──────── INFORMATION GIVEN ────────
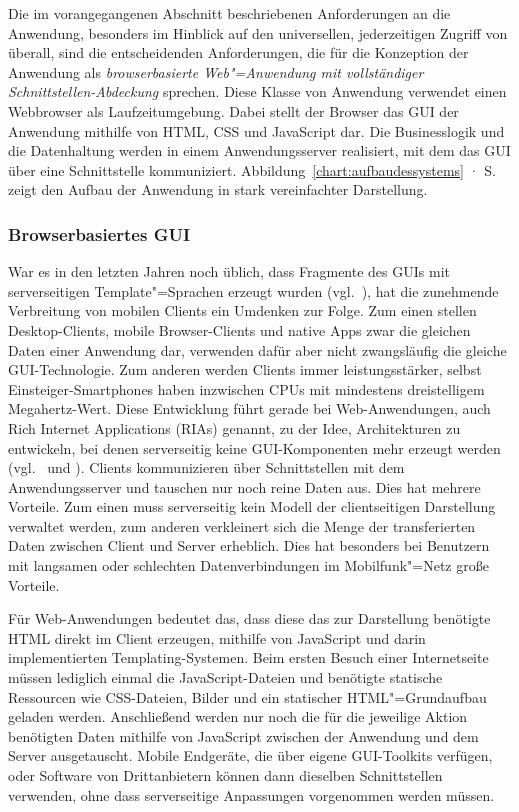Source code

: Die im vorangegangenen Abschnitt beschriebenen Anforderungen an die Anwendung, besonders im Hinblick auf den universellen, jederzeitigen Zugriff von überall, sind die entscheidenden Anforderungen, die für die Konzeption der Anwendung als \emph{browserbasierte Web"=Anwendung mit vollständiger Schnittstellen-Abdeckung} sprechen. Diese Klasse von Anwendung verwendet einen Webbrowser als Laufzeitumgebung. Dabei stellt der Browser das GUI der Anwendung mithilfe von HTML, CSS und JavaScript dar. Die Businesslogik und die Datenhaltung werden in einem Anwendungsserver realisiert, mit dem das GUI über eine Schnittstelle kommuniziert. Abbildung~\ref{chart:aufbaudessystems} · S.\pageref{chart:aufbaudessystems} zeigt den Aufbau der Anwendung in stark vereinfachter Darstellung. 

\subsubsection{Browserbasiertes GUI}

War es in den letzten Jahren noch üblich, dass Fragmente des GUIs mit serverseitigen Template"=Sprachen erzeugt wurden (vgl.~\cite[S.48]{dunkel2008systemarchitekturen}), hat die zunehmende Verbreitung von mobilen Clients ein Umdenken zur Folge. Zum einen stellen Desktop-Clients, mobile Browser-Clients und native Apps zwar die gleichen Daten einer Anwendung dar, verwenden dafür aber nicht zwangsläufig die gleiche GUI-Technologie. Zum anderen werden Clients immer leistungsstärker, selbst Einsteiger-Smartphones haben inzwischen CPUs mit mindestens dreistelligem Megahertz-Wert. Diese Entwicklung führt gerade bei Web-Anwendungen, auch Rich Internet Applications (RIAs) genannt, zu der Idee, Architekturen zu entwickeln, bei denen serverseitig keine GUI-Komponenten mehr erzeugt werden (vgl.~\cite{maccaw2011javascript} und \cite{coates2012phptemplating}). Clients kommunizieren über Schnittstellen mit dem Anwendungsserver und tauschen nur noch reine Daten aus. Dies hat mehrere Vorteile. Zum einen muss serverseitig kein Modell der clientseitigen Darstellung verwaltet werden, zum anderen verkleinert sich die Menge der transferierten Daten zwischen Client und Server erheblich. Dies hat besonders bei Benutzern mit langsamen oder schlechten Datenverbindungen im Mobilfunk"=Netz große Vorteile. 

Für Web-Anwendungen bedeutet das, dass diese das zur Darstellung benötigte HTML direkt im Client erzeugen, mithilfe von JavaScript und darin implementierten Templating-Systemen. Beim ersten Besuch einer Internetseite müssen lediglich einmal die JavaScript-Dateien und benötigte statische Ressourcen wie CSS-Dateien, Bilder und ein statischer HTML"=Grundaufbau geladen werden. Anschließend werden nur noch die für die jeweilige Aktion benötigten Daten mithilfe von JavaScript zwischen der Anwendung und dem Server ausgetauscht. Mobile Endgeräte, die über eigene GUI-Toolkits verfügen, oder Software von Drittanbietern können dann dieselben Schnittstellen verwenden, ohne dass serverseitige Anpassungen vorgenommen werden müssen.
────────
WORK INSTRUCTION:
Write everything in the records out exactly, apart from the pictures.

WRITTEN RESPONSE:
Source code

: Die im vorangegangenen Abschnitt beschriebenen Anforderungen an die Anwendung, besonders im Hinblick auf den universellen, jederzeitigen Zugriff von überall, sind die entscheidenden Anforderungen, die für die Konzeption der Anwendung als \emph{browserbasierte Web"=Anwendung mit vollständiger Schnittstellen-Abdeckung} sprechen. Diese Klasse von Anwendung verwendet einen Webbrowser als Laufzeitumgebung. Dabei stellt der Browser das GUI der Anwendung mithilfe von HTML, CSS und JavaScript dar. Die Businesslogik und die Datenhaltung werden in einem Anwendungsserver realisiert, mit dem das GUI über eine Schnittstelle kommuniziert. Abbildung~\ref{chart:aufbaudessystems} · S.\pageref{chart:aufbaudessystems} zeigt den Aufbau der Anwendung in stark vereinfachter Darstellung. 

\subsubsection{Browserbasiertes GUI}

War es in den letzten Jahren noch üblich, dass Fragmente des GUIs mit serverseitigen Template"=Sprachen erzeugt wurden (vgl.~\cite[S.48]{dunkel2008systemarchitekturen}), hat die zunehmende Verbreitung von mobilen Clients ein Umdenken zur Folge. Zum einen stellen Desktop-Clients, mobile Browser-Clients und native Apps zwar die gleichen Daten einer Anwendung dar, verwenden dafür aber nicht zwangsläufig die gleiche GUI-Technologie. Zum anderen werden Clients immer leistungsstärker, selbst Einsteiger-Smartphones haben inzwischen CPUs mit mindestens dreistelligem Megahertz-Wert. Diese Entwicklung führt gerade bei Web-Anwendungen, auch Rich Internet Applications (RIAs) genannt, zu der Idee, Architekturen zu entwickeln, bei denen serverseitig keine GUI-Komponenten mehr erzeugt werden (vgl.~\cite{maccaw2011javascript} und \cite{coates2012phptemplating}). Clients kommunizieren über Schnittstellen mit dem Anwendungsserver und tauschen nur noch reine Daten aus. Dies hat mehrere Vorteile. Zum einen muss serverseitig kein Modell der clientseitigen Darstellung verwaltet werden, zum anderen verkleinert sich die Menge der transferierten Daten zwischen Client und Server erheblich. Dies hat besonders bei Benutzern mit langsamen oder schlechten Datenverbindungen im Mobilfunk"=Netz große Vorteile. 

Für Web-Anwendungen bedeutet das, dass diese das zur Darstellung benötigte HTML direkt im Client erzeugen, mithilfe von JavaScript und darin implementierten Templating-Systemen. Beim ersten Besuch einer Internetseite müssen lediglich einmal die JavaScript-Dateien und benötigte statische Ressourcen wie CSS-Dateien, Bilder und ein statischer HTML"=Grundaufbau geladen werden. Anschließend werden nur noch die für die jeweilige Aktion benötigten Daten mithilfe von JavaScript zwischen der Anwendung und dem Server ausgetauscht. Mobile Endgeräte, die über eigene GUI-Toolkits verfügen, oder Software von Drittanbietern können dann dieselben Schnittstellen verwenden, ohne dass serverseitige Anpassungen vorgenommen werden müssen.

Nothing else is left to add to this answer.